▶ [The problem]:
Repeat exactly, and only, the lines of the entries below from the one with "The user has" through the one with "displayed with title, author", both ends included.

▶ [Study material]:
⁂

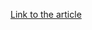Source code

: [Link to the article](https://blog.cyble.com/2023/01/31/inthebox-web-injects-targeting-android-banking-applications-worldwide/?utm_content=236429939&utm_medium=social&utm_source=twitter&hss_channel=tw-1141929006603866117)
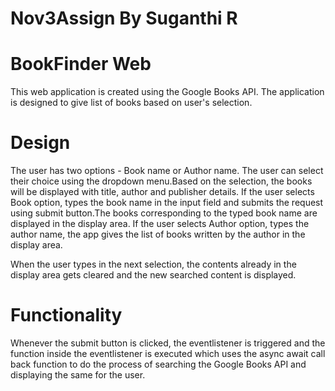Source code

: # Nov3Assign By Suganthi R

# BookFinder Web
This web application is created using the Google Books API. The application is designed to give list of books based on user's selection.

# Design
The user has two options - Book name or Author name. The user can select their choice using the dropdown menu.Based on the selection, the books will be 
displayed with title, author and publisher details.
If the user selects Book option, types the book name in the input field and submits the request using submit button.The books corresponding to the typed
book name are displayed in the display area. 
If the user selects Author option, types the author name, the app gives the list of books written by the author in the display area.

When the user types in the next selection, the contents already in the display area gets cleared and the new searched content is displayed. 

# Functionality
Whenever the submit button is clicked, the eventlistener is triggered and the function inside the eventlistener is executed which uses the async await call back function to do the process of searching the Google Books API and displaying the same for the user.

⁂

▶ [Reply]:
The user has two options - Book name or Author name. The user can select their choice using the dropdown menu.Based on the selection, the books will be 
displayed with title, author and publisher details.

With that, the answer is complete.